• EXERCISE REQUIREMENTS: Start at the line in the entries below that contains "for the user", stop at the line that contains "- 掛け算、割り算、剰余のボタンと機能を加える", and output exactly the lines in that span, both ends included.

(Recorded data)
· · ·

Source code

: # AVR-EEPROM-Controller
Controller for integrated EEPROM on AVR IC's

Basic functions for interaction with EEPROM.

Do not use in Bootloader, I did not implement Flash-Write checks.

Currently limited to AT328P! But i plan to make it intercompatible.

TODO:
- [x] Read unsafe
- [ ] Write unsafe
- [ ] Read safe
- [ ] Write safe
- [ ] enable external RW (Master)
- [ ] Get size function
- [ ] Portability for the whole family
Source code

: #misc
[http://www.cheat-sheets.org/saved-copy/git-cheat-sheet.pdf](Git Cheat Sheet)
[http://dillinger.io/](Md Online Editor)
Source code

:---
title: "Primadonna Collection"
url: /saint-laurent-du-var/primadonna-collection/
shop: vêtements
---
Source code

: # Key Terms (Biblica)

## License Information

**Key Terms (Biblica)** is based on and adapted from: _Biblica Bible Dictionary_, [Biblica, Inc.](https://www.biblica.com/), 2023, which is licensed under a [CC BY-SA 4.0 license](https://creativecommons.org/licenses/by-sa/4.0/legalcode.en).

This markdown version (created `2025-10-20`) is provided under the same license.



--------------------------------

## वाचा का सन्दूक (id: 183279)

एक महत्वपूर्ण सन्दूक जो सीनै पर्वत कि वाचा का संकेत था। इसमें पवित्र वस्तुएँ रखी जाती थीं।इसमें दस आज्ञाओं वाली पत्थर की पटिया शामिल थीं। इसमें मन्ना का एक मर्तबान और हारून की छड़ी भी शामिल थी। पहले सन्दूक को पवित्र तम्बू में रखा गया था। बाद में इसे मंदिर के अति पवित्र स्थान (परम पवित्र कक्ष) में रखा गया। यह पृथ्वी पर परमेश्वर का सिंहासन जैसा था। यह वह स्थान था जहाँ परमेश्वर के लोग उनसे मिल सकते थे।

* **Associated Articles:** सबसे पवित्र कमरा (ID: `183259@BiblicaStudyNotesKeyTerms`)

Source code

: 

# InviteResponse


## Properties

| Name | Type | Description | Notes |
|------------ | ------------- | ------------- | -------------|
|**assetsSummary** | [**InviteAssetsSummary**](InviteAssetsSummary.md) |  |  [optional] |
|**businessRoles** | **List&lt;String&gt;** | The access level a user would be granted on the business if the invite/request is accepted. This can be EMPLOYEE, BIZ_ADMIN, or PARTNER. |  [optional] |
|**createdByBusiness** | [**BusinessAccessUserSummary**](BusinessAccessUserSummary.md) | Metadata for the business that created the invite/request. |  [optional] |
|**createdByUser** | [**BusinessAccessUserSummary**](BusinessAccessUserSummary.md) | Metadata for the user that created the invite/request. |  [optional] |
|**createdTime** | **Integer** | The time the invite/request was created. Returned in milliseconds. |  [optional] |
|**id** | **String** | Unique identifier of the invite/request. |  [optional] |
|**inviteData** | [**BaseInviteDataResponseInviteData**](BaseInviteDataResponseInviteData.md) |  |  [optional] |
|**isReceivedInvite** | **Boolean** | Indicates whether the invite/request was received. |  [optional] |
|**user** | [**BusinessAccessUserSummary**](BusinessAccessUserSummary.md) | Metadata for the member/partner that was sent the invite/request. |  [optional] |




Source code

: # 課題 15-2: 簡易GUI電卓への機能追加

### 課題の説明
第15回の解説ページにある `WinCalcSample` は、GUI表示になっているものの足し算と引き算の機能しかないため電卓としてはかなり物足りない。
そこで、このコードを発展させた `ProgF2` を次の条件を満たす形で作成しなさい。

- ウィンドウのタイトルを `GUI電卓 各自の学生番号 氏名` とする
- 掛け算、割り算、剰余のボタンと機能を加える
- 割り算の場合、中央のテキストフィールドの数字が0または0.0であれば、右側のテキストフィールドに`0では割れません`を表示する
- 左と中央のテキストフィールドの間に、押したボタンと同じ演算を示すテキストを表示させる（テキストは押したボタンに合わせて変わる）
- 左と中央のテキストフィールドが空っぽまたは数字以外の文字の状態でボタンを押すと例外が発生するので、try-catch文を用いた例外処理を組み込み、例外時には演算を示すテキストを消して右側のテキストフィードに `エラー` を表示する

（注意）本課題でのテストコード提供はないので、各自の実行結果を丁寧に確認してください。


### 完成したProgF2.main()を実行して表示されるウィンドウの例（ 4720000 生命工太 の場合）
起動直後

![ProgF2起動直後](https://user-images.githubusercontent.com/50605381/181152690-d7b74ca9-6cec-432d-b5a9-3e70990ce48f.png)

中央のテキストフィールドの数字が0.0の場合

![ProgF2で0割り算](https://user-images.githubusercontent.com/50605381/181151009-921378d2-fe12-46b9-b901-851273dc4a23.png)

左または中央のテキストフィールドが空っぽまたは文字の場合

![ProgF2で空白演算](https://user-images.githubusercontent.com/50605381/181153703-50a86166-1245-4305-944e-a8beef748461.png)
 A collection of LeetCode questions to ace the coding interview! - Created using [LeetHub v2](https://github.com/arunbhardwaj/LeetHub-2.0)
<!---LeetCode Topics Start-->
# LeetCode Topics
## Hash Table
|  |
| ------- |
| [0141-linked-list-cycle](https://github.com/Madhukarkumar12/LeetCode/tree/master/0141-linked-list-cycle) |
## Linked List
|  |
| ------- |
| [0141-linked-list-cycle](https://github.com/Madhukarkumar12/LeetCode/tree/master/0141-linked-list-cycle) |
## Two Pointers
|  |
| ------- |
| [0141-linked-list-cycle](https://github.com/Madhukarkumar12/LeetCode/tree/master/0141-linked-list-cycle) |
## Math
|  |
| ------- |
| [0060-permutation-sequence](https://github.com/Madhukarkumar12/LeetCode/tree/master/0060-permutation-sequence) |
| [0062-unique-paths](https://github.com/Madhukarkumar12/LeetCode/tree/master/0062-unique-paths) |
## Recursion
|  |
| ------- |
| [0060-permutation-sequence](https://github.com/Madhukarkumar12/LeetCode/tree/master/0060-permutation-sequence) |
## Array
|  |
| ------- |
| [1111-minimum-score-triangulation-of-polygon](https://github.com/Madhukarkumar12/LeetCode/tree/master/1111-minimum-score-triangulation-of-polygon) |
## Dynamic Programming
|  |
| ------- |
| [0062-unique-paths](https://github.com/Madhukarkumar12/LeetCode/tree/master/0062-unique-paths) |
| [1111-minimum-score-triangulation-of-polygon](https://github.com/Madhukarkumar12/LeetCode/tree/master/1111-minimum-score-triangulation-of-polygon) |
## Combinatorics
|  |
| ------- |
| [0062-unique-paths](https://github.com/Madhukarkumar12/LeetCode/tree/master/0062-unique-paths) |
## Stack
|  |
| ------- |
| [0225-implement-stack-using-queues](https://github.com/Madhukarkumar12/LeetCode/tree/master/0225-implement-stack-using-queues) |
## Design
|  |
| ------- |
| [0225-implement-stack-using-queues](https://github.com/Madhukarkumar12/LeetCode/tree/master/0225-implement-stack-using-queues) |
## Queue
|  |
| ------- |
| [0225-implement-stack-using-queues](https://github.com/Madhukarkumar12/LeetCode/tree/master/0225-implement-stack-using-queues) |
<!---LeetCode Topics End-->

· · ·

• EXPECTED ANSWER:
|**createdByUser** | [**BusinessAccessUserSummary**](BusinessAccessUserSummary.md) | Metadata for the user that created the invite/request. |  [optional] |
|**createdTime** | **Integer** | The time the invite/request was created. Returned in milliseconds. |  [optional] |
|**id** | **String** | Unique identifier of the invite/request. |  [optional] |
|**inviteData** | [**BaseInviteDataResponseInviteData**](BaseInviteDataResponseInviteData.md) |  |  [optional] |
|**isReceivedInvite** | **Boolean** | Indicates whether the invite/request was received. |  [optional] |
|**user** | [**BusinessAccessUserSummary**](BusinessAccessUserSummary.md) | Metadata for the member/partner that was sent the invite/request. |  [optional] |




Source code

: # 課題 15-2: 簡易GUI電卓への機能追加

### 課題の説明
第15回の解説ページにある `WinCalcSample` は、GUI表示になっているものの足し算と引き算の機能しかないため電卓としてはかなり物足りない。
そこで、このコードを発展させた `ProgF2` を次の条件を満たす形で作成しなさい。

- ウィンドウのタイトルを `GUI電卓 各自の学生番号 氏名` とする
- 掛け算、割り算、剰余のボタンと機能を加える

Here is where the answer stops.